Uma trabalhadora que atuou por quase três décadas com a venda de anúncios publicitários para um grupo de comunicação, em Cuiabá, teve reconhecido o vínculo de emprego de todo o período e, com isso, o direito de receber verbas como férias, 13º salário e FGTS.
O reconhecimento da relação de emprego ocorreu após a Justiça do Trabalho concluir que o caso foi uma típica prática denominada de "pejotização", quando o empregador exige que o trabalhador (pessoa física) abra uma firma (pessoa jurídica) para prestar serviços e assim camuflar o vínculo de emprego e se esquivar de pagar os direitos trabalhistas.
Após ser condenada na primeira instância, a empresa recorreu ao Tribunal Regional do Trabalho (TRT-MT), que negou o recurso e manteve a sentença.
Seguindo o voto do relator, desembargador Roberto Benatar, a 2º Turma do TRT-MT avaliou que ficou provada a prestação dos serviços com os requisitos do vínculo de emprego, incluindo a subordinação jurídica, bem como a ocorrência da "pejotização" como subterfúgio à descaracterização da relação de emprego.
O relator enfatizou o conteúdo dos e-mails, com termos como "convocação" para reunião, "presença indispensável", bem como determinação para que seja "colocado na agenda" treinamento a ser realizado, expressões que denotam obrigatoriedade de comparecimento.
Essas e outras condutas reveladas pelos e-mails enviados pela empresa não deixam dúvidas, conforme o relator, do exercício do poder diretivo do empregador de orientar, coordenar e estabelecer a forma da prestação dos serviços. Por tudo isso, o julgador concluiu estar configurada a subordinação própria das relações de emprego, “evidenciando que a recontratação de trabalhadora anteriormente dispensada, ainda que sob vestes de pessoa jurídica, materializou fraude aos diretos trabalhistas da obreira ("pejotização")”.
FGTS e outros direitos
Com a decisão, o grupo de comunicação terá de pagar as parcelas inerentes ao vínculo de emprego, como férias e 13º salário, desde outubro de 2014 até a rescisão do contrato, em abril de 2019. As parcelas anteriores já estão prescritas e não podem mais ser exigidas.
A trabalhadora terá direito ainda ao pagamento de 90 dias de aviso prévio, considerando que o contrato de trabalho durou mais de 28 anos e ao seguro-desemprego, já que ficou reconhecido que o fim do contrato se deu sem justa causa e por iniciativa do empregador.

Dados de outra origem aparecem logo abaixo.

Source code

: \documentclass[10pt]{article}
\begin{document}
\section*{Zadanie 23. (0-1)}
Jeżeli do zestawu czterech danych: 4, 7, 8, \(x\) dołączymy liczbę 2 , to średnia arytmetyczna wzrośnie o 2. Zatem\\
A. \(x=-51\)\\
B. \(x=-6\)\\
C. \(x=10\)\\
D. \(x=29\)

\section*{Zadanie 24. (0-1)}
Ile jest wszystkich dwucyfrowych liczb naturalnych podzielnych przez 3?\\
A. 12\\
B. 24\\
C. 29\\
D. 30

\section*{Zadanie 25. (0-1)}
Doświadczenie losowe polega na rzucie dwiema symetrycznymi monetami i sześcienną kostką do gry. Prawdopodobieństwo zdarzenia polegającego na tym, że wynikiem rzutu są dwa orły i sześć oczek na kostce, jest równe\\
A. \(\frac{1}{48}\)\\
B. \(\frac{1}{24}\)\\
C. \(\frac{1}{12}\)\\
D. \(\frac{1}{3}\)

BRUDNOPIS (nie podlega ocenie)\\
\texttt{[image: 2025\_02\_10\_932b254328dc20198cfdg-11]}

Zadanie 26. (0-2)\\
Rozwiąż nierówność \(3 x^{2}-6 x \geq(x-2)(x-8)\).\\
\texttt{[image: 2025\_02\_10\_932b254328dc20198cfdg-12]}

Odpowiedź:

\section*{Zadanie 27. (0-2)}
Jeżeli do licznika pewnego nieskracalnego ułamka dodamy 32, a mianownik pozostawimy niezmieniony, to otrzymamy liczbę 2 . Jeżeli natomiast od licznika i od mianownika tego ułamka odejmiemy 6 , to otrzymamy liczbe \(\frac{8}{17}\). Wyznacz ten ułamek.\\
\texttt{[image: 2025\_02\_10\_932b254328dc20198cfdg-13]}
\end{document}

A empresa também terá de arcar com os valores correspondentes ao FGTS de todo o contrato (1990 a 2019), inclusive com acréscimo de 40%, em razão da dispensa sem justa causa.
Por fim, como consequência da procedência total dos pedidos da ação, a empresa terá de pagar os honorários à advogada da trabalhadora, fixado em 10% sobre o valor da condenação.
Recurso no TST
Após a decisão do TRT, o grupo de comunicação chegou a apresentar recurso de revista, pleiteando que o caso fosse julgado pelo Tribunal Superior do Trabalho (TST), em Brasília. Entretanto, o recurso não foi admitido, por não cumprir os requisitos para a reanálise do caso.
O caso
A trabalhadora relatou, à Justiça, que começou a trabalhar para o grupo em maio de 1990 na função de contato publicitário, seguindo-se sucessivas contratações e dispensas até que, em 1998, foi-lhe imposta a necessidade de constituir uma pessoa jurídica, por meio da qual permaneceu prestando os mesmos serviços até abril de 2019.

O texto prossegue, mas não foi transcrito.